ADDED: I'm looking back into old posts in the "Thoreau" tag and noticed this one from 2005, on day 26 of a 35-day project I called "The Amsterdam Notebooks," which collected a set of drawings that I made in Amsterdam in 1993 (when I was traveling alone and had a fountain pen instead of a camera). The book I was reading was "Walden," and here are a couple pages I made in a museum:

Amsterdam Notebook

Enlarged: here and here.

33 comments:

Bob Ellison said...

My main memory of Thoreau is my 10th-grade English teacher pronouncing his name with accents on both syllables: THOR-O.

Fernandinande said...

Every thing in its place, and everything all over the place.

Which reminds me, every time I see "Dust Bunny Queen" I think of "The Handmaids Tale".

tim in vermont said...

"That government is best which governs least." - HDT Tax Protester

Otto said...
This comment has been removed by the author.
Gabriel said...

He had his mother do his laundry. He was a mile from town. No, he was not self-sufficient or anything close; his ability to live in his cabin in a civilized way was highly dependent on the work done by other people.

YoungHegelian said...

Oh, yeah, the New England Transcendentalists as the spiritual fathers of de-cluttering. That'll fly!

Oh, those pussy-ass pikers! St. Anthony, the father of monasticism, every two years would step outside his hut & burn it & everything in it to the ground so as to not get attached to worldly possessions.

Now, THAT'S de-cluttering.

Chris N said...

Me and Starchild have reached secular purity, and keep seeking it every day.

Vegan, environmentally accommodating, frugal, egalitarian, and hard-working, we have our own online craft bead business and a non-traditional co-parenting provison.

We make honey for the hive, and I realize now it's ok if Rasta Dale is the only breeding male in our group.

Ann Althouse said...

"Bronson Alcott noted the pronunciation of "thorough" in his journal, and Thoreau's aunt also wrote that their name is pronounced "thorough." The Concord schools teach their children that "Thoreau" rhymes with "furrow," which can be just slightly different, depending on how you pronounce "thorough," but either variation with the accented first syllable is acceptable."

Ann Althouse said...

"Oh, those pussy-ass pikers! St. Anthony, the father of monasticism, every two years would step outside his hut & burn it & everything in it to the ground so as to not get attached to worldly possessions."

He hadn't heard of the sin of the carbon footprint.

Ralph L said...

Thoreau was a category on Jeopardy! tonight.

If I read anything by him in HS, it must have been very short, thank goodness.

Ralph L said...

My 3rd grade teacher in SoCal pronounced Powhatan Poe hattan. My mother laughed.

Michael K said...

I read Thoreau's writings, not just Walden, many years ago. I visited Walden Pond which is still pretty pristine, or was 50 years ago.

Eleanor said...

I use to live down the street from Walden Pond. Gabriel is absolutely right. Thoreau was a fraud. He was also Nathaniel Hawthorne's landlord.
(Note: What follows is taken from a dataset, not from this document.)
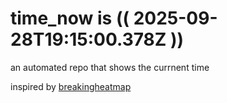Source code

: # time_now is (( 2025-09-28T19:15:00.378Z ))

an automated repo that shows the currnent time

inspired by [breakingheatmap](https://github.com/breakingheatmap/breakingheatmap)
Not exactly the "back to nature" guy.

Left Bank of the Charles said...

The very first Thoreau post from July 16, 2010 has Althouse saying, "Republicans will complain about anything." The more things change, the more they stay the same.

Ambrose said...

Gabriel nails it - Thoreau was a fraud who sent his laundry home for his family's servants to take care of.

Ann Althouse said...

The laundry thing is at the article at the link and it is not used in the way that undermines Thoreau. Please read that part of the article and see that point, which strongly relates to the part I quorted.

Carter Wood said...

Thoreau was a category on Jeopardy! tonight. I didn't know Louisa May Alcott.

tim in vermont said...

Thoreau left me a libertarian. My older brother, the lefty, gave me Walden and the essay On Civil Disobedience, I guess, to try to turn me into a lefty too. I don't think he ever read them very carefully. He also turned me on to Vonnegut, which later in life embarrassed me for him when I realized that he didn't read them ironically.

Paco Wové said...

When I was a young adult, I thought Thoreau was deep, man. Now, in late middle age, he just seems shallow, obvious, and self-satisfied.

Richard Dillman said...

Hawthorne in his Noteboks spelled Thoreau as Thoro. In Concord that detail is often cited as the basis of their preferred pronunciation.
Thoreau thought it a good idea for others to have an interest in his enterprise, such as Emerson. His cabin was more of a retreat than a
house. Anne McGrath , former manager of the Thoreau Lyceum, said it was a study. She was correct. He could walk home for dinner,
and he was frequently invited out for meals. Thoreau was really quite social as well, and he spent several days per week wandering about Concord as one of Middlesex County's most respected land surveyors. He sometimes worked for his family's pencil manufacturing
company.

His cabin was actually relatively liveable for one person. It had a fireplace, a dining table, small bed, and, of course, a writing desk.
It was tightly caulked and tightly joined. He was really a competent carpenter. In fact, he sometimes stayed in Emerson's house as a resident handyman when Emerson was traveling. Time at his cabin allowed him to do the meticulous observations of nature that appear in his journal. Much of his best writing is in his journal, and many natural observations are accompanied by hand drawn pictures,
diagrams, and illustrations. It is gold mine of natural history.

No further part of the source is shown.